General Zachary Taylor was a native of Virginia but an adopted Kentuckian. Born in 1784, he had risen to some national prominence as an army officer in the War of 1812 and in campaigns against Seminole Indians in the 1830s. President James K. Polk ordered the 62-year-old brigadier general to lead a 3,500-man army into Texas to secure that newly annexed state, and as tensions between the United States and Mexico mounted, ordered him to establish a fortified base near the mouth of the Rio Grande River. Hostilities broke out in late April and early May, and Taylor drove Mexican forces from the region in a series of well-fought battles that earned him promotion to Major General. Taylor slowly pursued the defeated Mexican troops toward Monterrey, Mexico, and captured that important city in September 1846.
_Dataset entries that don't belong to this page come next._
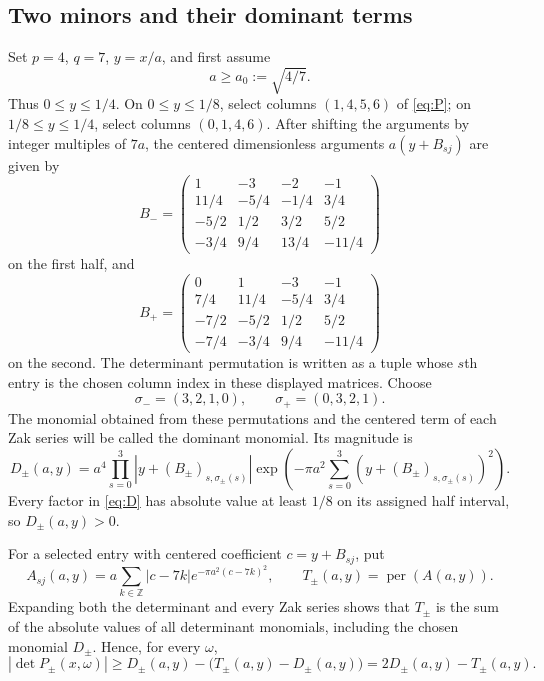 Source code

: \documentclass[11pt]{article}
\newcommand{\Z}{\mathbb Z}
\newcommand{\per}{\operatorname{per}}
\begin{document}
\subsection{Two minors and their dominant terms}
Set $p=4$, $q=7$, $y=x/a$, and first assume
\begin{equation}\label{eq:a-large}
 a\ge a_0:=\sqrt{4/7}.
\end{equation}
Thus $0\le y\le1/4$.  On $0\le y\le1/8$, select columns
$(1,4,5,6)$ of \eqref{eq:P}; on $1/8\le y\le1/4$, select columns
$(0,1,4,6)$.  After shifting the arguments by integer multiples of
$7a$, the centered dimensionless arguments $a(y+B_{sj})$ are given by
\begin{equation}\label{eq:Bminus}
B_-=
\begin{pmatrix}
1&-3&-2&-1\\
11/4&-5/4&-1/4&3/4\\
-5/2&1/2&3/2&5/2\\
-3/4&9/4&13/4&-11/4
\end{pmatrix}
\end{equation}
on the first half, and
\begin{equation}\label{eq:Bplus}
B_+=
\begin{pmatrix}
0&1&-3&-1\\
7/4&11/4&-5/4&3/4\\
-7/2&-5/2&1/2&5/2\\
-7/4&-3/4&9/4&-11/4
\end{pmatrix}
\end{equation}
on the second.  The determinant permutation is written as a tuple whose
$s$th entry is the chosen column index in these displayed matrices.  Choose
\[
 \sigma_-=(3,2,1,0),\qquad \sigma_+=(0,3,2,1).
\]
The monomial obtained from these permutations and the centered term of each
Zak series will be called the dominant monomial.  Its magnitude is
\begin{equation}\label{eq:D}
 D_\pm(a,y)=a^4
 \prod_{s=0}^3|y+(B_\pm)_{s,\sigma_\pm(s)}|
 \exp\!\left(-\pi a^2
 \sum_{s=0}^3(y+(B_\pm)_{s,\sigma_\pm(s)})^2\right).
\end{equation}
Every factor in \eqref{eq:D} has absolute value at least $1/8$ on its
assigned half interval, so $D_\pm(a,y)>0$.

For a selected entry with centered coefficient $c=y+B_{sj}$, put
\[
 A_{sj}(a,y)=a\sum_{k\in\Z}|c-7k|e^{-\pi a^2(c-7k)^2},
 \qquad T_\pm(a,y)=\per(A(a,y)).
\]
Expanding both the determinant and every Zak series shows that
$T_\pm$ is the sum of the absolute values of all determinant monomials,
including the chosen monomial $D_\pm$.  Hence, for every $\omega$,
\begin{equation}\label{eq:reverse-triangle}
 |\det P_\pm(x,\omega)|
 \ge D_\pm(a,y)-\bigl(T_\pm(a,y)-D_\pm(a,y)\bigr)
 =2D_\pm(a,y)-T_\pm(a,y).
\end{equation}
\end{document}
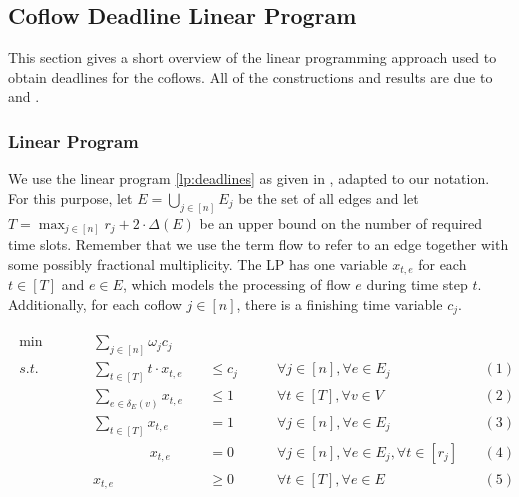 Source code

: \documentclass[11pt]{article}
\begin{document}
\subsection{Coflow Deadline Linear Program}\label{sec:app:coflowdeadline}
This section gives a short overview of the linear programming approach used to obtain deadlines for the coflows. All of the constructions and results are due to \cite{fukunaga22} and \cite{im19}.
\subsubsection*{Linear Program}
We use the linear program \ref{lp:deadlines} as given in \cite{fukunaga22}, adapted to our notation. For this purpose, let $E = \bigcup_{j \in [n]}E_j$ be the set of all edges and let $T = \max_{j \in [n]}r_j + 2\cdot \Delta(E)$ be an upper bound on the number of required time slots. Remember that we use the term flow to refer to an edge together with some possibly fractional multiplicity. The LP has one variable $x_{t,e}$ for each $t \in [T]$ and $e \in E$, which models the processing of flow $e$ during time step $t$. Additionally, for each coflow $j \in [n]$, there is a finishing time variable $c_j$.

\begin{gather*}\label{lp:deadlines}\tag{LP D}
\begin{aligned}
\min\qquad &&\sum_{j \in [n]} \omega_jc_j  &~&&~\\
s.t.\qquad &&\sum_{t \in [T]}t\cdot x_{t,e} &\quad\le c_j \qquad&\forall j \in [n], \forall e \in E_j&& (1)\\
~&&\sum_{e \in \delta_E(v)}x_{t,e} &\quad\le 1\qquad &\forall t \in [T],\forall v \in V && (2)\\
~&&\sum_{t \in [T]} x_{t,e} &\quad= 1\qquad &\forall j \in [n], \forall e \in E_j && (3)\\
~&&\phantom{\sum_{x \in [T]}}x_{t,e} &\quad =  0\qquad &\forall j \in [n], \forall e \in E_j, \forall t \in [r_j] && (4)\\
~&&x_{t,e} &\quad\ge 0\qquad &\forall t \in [T], \forall e \in E && (5)
\end{aligned}
\end{gather*}
\vspace{0.2cm}\\
\end{document}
When Mexico refused American peace overtures, President Polk ordered Taylor to hold his position in northern Mexico while General Winfield Scott took most of Taylor’s army and more than 10,000 reinforcements on a campaign to capture Mexico City by way of a landing at Vera Cruz. Taylor, left with an army of fewer than 5,000 mostly untried volunteers, faced a savage attack from Mexican President Antonio Lopez de Santa Anna and 20,000 regulars, militia, and conscripts at the cataclysmic Battle of Buena Vista in February 1847. The fight, although a narrow U.S. victory, brought Zachary Taylor to the forefront of the American imagination. This acclaim carried him to the White House in 1848. As president, Taylor faced a host of challenges regarding the expansion of slavery into the territory captured from Mexico.

After a life of rigorous service, Taylor died in office in 1850.